Women, alcohol, and COVID-19 – Harvard Health Blog

Women, alcohol, and COVID-19 - Harvard Health Blog

Excessive alcohol use is a common response to coping with stress. Alcohol use increased following the September 11th terrorist attacks and Hurricanes Katrina and Rita. The COVID-19 pandemic is following this same path. However, this pandemic is different in its scope and duration. COVID-19 is associated with both negative health and economic impacts, as well as grief, loss, and prolonged stress and uncertainty.

The emotional impact of COVID-19 on women

According to the U.S. National Pandemic Emotional Impact Report, compared to men, women reported higher rates of pandemic-related changes in productivity, sleep, mood, health-related worries, and frustrations with not being able to do enjoyable activities. Women with children under age 18 had higher rates of clinically significant anxiety, compared to men with children under age 18 and to women with no minor children. Women are more likely to shoulder the burden of household tasks, caregiving, and child-rearing than men. Stay-at-home orders to stop transmission of COVID-19 led to decreased childcare support and the additional burden of remote schooling.

Rising rates of alcohol use in women

You only need to glance at social media to get the message that there is a “cure” for pandemic-related stress: alcohol. Social media sites are rife with memes of moms drinking to relieve their stress. And alcohol is now easier than ever to obtain through delivery sites and apps. Therefore, it is not surprising that we are seeing a disproportionate effect of the pandemic on women’s alcohol use. Rates of alcohol use, heavy drinking (defined as four or more drinks on one occasion), and related disorders in women were rising even before the pandemic. Between 2001–02 and 2012–13, there was a 16% increase in the proportion of women who drink alcohol, a 58% increase in women’s heavy drinking (versus 16% in men), and an 84% increase in women’s one-year prevalence of an alcohol use disorder (versus 35% in men).

This is in part due to changing social norms around female alcohol consumption and the alcohol industry’s targeted marketing to women. The pandemic has further increased rates of alcohol use in women. According to a RAND Corporation study, during the pandemic women have increased their heavy drinking days by 41% compared to before the pandemic. Additional research has shown that the psychological stress related to COVID-19 was associated with greater drinking for women, but not men.

Medical and psychiatric consequences of alcohol use

Physical health is adversely impacted by heavy drinking, including risks for hypertension, cancer, stroke, liver disease, and alcohol-impaired accidents. Because women absorb and metabolize alcohol differently than men, they are more susceptible to the negative physical consequences of alcohol, including liver disease, heart disease, and cognitive impairment. It is estimated that one-third of breast cancer cases could be prevented if women did not drink alcohol, were physically active, and maintained healthy weight.

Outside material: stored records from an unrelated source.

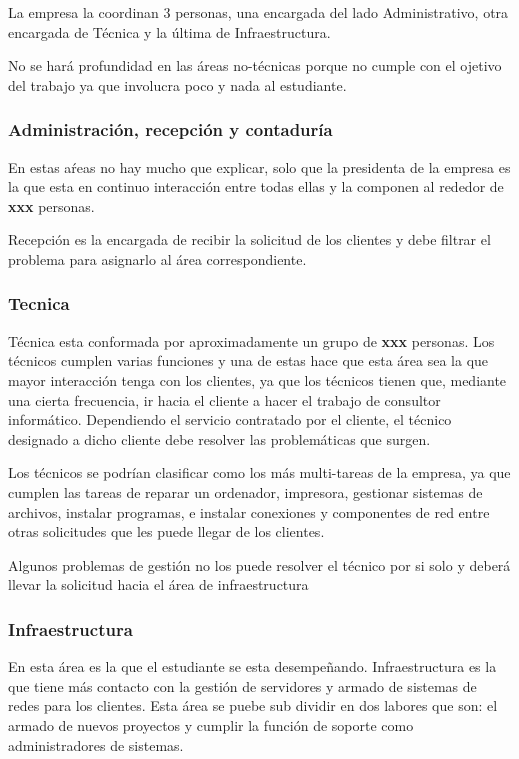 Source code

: \documentclass[12pt,a4paper]{article}
\begin{document}
La empresa la coordinan 3 personas, una encargada del lado Administrativo, otra encargada de Técnica y la última de Infraestructura.

No se hará profundidad en las áreas no-técnicas porque no cumple con el ojetivo del trabajo ya que involucra poco y nada al estudiante.

\subsubsection{Administración, recepción y contaduría}
En estas aŕeas no hay mucho que explicar, solo que la presidenta de la empresa es la que esta en continuo interacción entre todas ellas y la componen al rededor de \textbf{xxx} personas.

Recepción es la encargada de recibir la solicitud de los clientes y debe filtrar el problema para asignarlo al área correspondiente. 

\subsubsection{Tecnica}
Técnica esta conformada por aproximadamente un grupo de \textbf{xxx} personas. Los técnicos cumplen varias funciones y una de estas hace que esta área sea la que mayor interacción tenga con los clientes, ya que los técnicos tienen que, mediante una cierta frecuencia, ir hacia el cliente a hacer el trabajo de consultor informático. Dependiendo el servicio contratado por el cliente, el técnico designado a dicho cliente debe resolver las problemáticas que surgen.

Los técnicos se podrían clasificar como los más multi-tareas de la empresa, ya que cumplen las tareas de reparar un ordenador, impresora, gestionar sistemas de archivos, instalar programas, e instalar conexiones y componentes de red entre otras solicitudes que les puede llegar de los clientes.

Algunos problemas de gestión no los puede resolver el técnico por si solo y deberá llevar la solicitud hacia el área de infraestructura

\subsubsection{Infraestructura}
En esta área es la que el estudiante se esta desempeñando. Infraestructura es la que tiene más contacto con la gestión de servidores y armado de sistemas de redes para los clientes. Esta área se puebe sub dividir en dos labores que son: el armado de nuevos proyectos y cumplir la función de soporte como administradores de sistemas. 
\end{document}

Alcohol use can negatively affect mental health. Women have twice the risk of men for depression and anxiety, and heavy alcohol use exacerbates depression, anxiety, and insomnia — symptoms experienced by many people during this pandemic. Heavy alcohol use contributes to intimate partner violence, and the COVID-19 pandemic has created a dangerous situation of high stress, increased alcohol use, and decreased escape options for women living with an abusive partner.

Practical tips and resources for dealing with pandemic-related stress

It is important for women to find healthy coping strategies for the associated stress and anxiety of the COVID-19 pandemic. Prioritizing healthy eating, sleep, and exercise can help boost your physical and mental health. Although physical distancing is necessary to stop the spread of COVID-19, people should avoid socially isolating themselves from friends, family, and loved ones. Maintain a daily routine to avoid boredom, as boredom can often lead to alcohol use.

How to make changes in your alcohol use

Small changes in your alcohol use can be helpful:

  • Examine your drinking behavior in light of your mental and physical health risks, including a personal or family history of alcohol problems, and use of any medications that are contraindicated with alcohol.
  • Stay within the National Institute on Alcohol Abuse and Alcoholism (NIAAA) current guidelines for alcohol consumption: no more than one standard drink per day, and no more than seven in one week for women (a standard drink is 5 ounces of wine; 1.5 ounces of spirits; 12 ounces of beer).
  • Make use of resources such as the NIAAA and CDC
  • Consider alcohol intake and possible pregnancy. There is no safe limit of alcohol use while pregnant.
  • Seek help from your health care provider about the safest way to cut back on alcohol use.
  • People currently in recovery from alcohol use disorder, or those who need help, may benefit from telehealth and online support group meetings. The NIAAA Alcohol Treatment Navigator website provides information about telehealth and online support group meeting options.